Victor Marrero worked for many years in public service. He has also served as a trustee of several educational, charitable and public interest organizations, among them the New York Public Library, the American Museum of Natural History, Cooper Union for the Advancement of Science and Art and the State University of New York. He graduated from New York University and Yale Law School and studied as a Fulbright Scholar in England. His first book of poems, titled Atlas, Bound, was published by The Opiate Books. A substantial number of the poems in that collection were previously published in The Opiate magazine. He lives in Manhattan.

Surreal
Where does the line between the real and the unreal begin and end? At this point, is there even a distinction anymore? Or perhaps it lies somewhere in the gray area of the surreal. A term, with all its vast connotations, that also serves as the only too appropriate title of Victor Marrero’s latest poetry collection (following his previous works, Atlas, Bound and Reprise). With his dense and evocative prose style, Marrero chips away at the veneer of the so-called real to get to something even more real: the truth. Yet, like many of us, he often arrives at the conclusion that, increasingly, it’s all but impossible to genuinely know.

Atlas, Bound
A triumph in the art of thematic poetry, Victor Marrero’s Atlas, Bound hones in on the subject of Michelangelo’s “Four Slaves” or “Four Prisoners,” located in Florence’s Accademia Gallery. Left incomplete by the sculptor, they are positioned before one of his universally-acknowledged masterpieces, David. The slaves, thus, live out their days bound in unfinished captivity, an indelible sight that finds Marrero ruminating not just on their cruel fate, but on the nature of existence itself.

Reprise
In this timely yet evergreen collection of poetry, Victor Marrero delves into some of the most plaguing existential mysteries that have eluded centuries of intense scrutiny by historians, poets, philosophers, writers and other scholars.
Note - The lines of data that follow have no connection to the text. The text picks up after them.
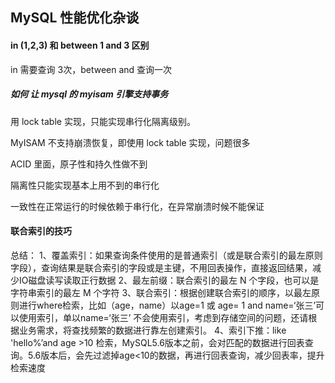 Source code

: ## MySQL 性能优化杂谈

#### in (1,2,3) 和 between 1 and 3 区别

in 需要查询 3次，between and 查询一次

##### 如何 让 mysql 的 myisam 引擎支持事务

用 lock table 实现，只能实现串行化隔离级别。

MyISAM 不支持崩溃恢复，即使用 lock table 实现，问题很多

ACID 里面，原子性和持久性做不到

隔离性只能实现基本上用不到的串行化

一致性在正常运行的时候依赖于串行化，在异常崩溃时候不能保证

#### 联合索引的技巧

总结：
1、覆盖索引：如果查询条件使用的是普通索引（或是联合索引的最左原则字段），查询结果是联合索引的字段或是主键，不用回表操作，直接返回结果，减少IO磁盘读写读取正行数据
2、最左前缀：联合索引的最左 N 个字段，也可以是字符串索引的最左 M 个字符
3、联合索引：根据创建联合索引的顺序，以最左原则进行where检索，比如（age，name）以age=1 或 age= 1 and name=‘张三’可以使用索引，单以name=‘张三’ 不会使用索引，考虑到存储空间的问题，还请根据业务需求，将查找频繁的数据进行靠左创建索引。
4、索引下推：like 'hello%’and age >10 检索，MySQL5.6版本之前，会对匹配的数据进行回表查询。5.6版本后，会先过滤掉age<10的数据，再进行回表查询，减少回表率，提升检索速度


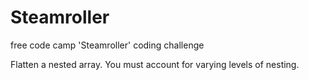 # Steamroller
free code camp 'Steamroller' coding challenge

Flatten a nested array. You must account for varying levels of nesting.
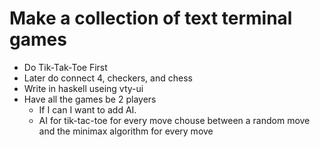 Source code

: # Make a collection of text terminal games
- Do Tik-Tak-Toe First
- Later do connect 4, checkers, and chess 
- Write in haskell useing vty-ui
- Have all the games be 2 players
	- If I can I want to add AI.
	- AI for tik-tac-toe for every move chouse between a random move and the minimax algorithm for every move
Focused on global events that consumed humanity during the twenty-year period between the end of World War One and the start of World War Two, Marrero’s quest for both enlightenment and solace is just as insatiable as it was for the great thinkers and poets before him. And it is this hunger to understand, among other things, why some of the worst aspects of history seem doomed to repeat themselves that Marrero transfers to his reader.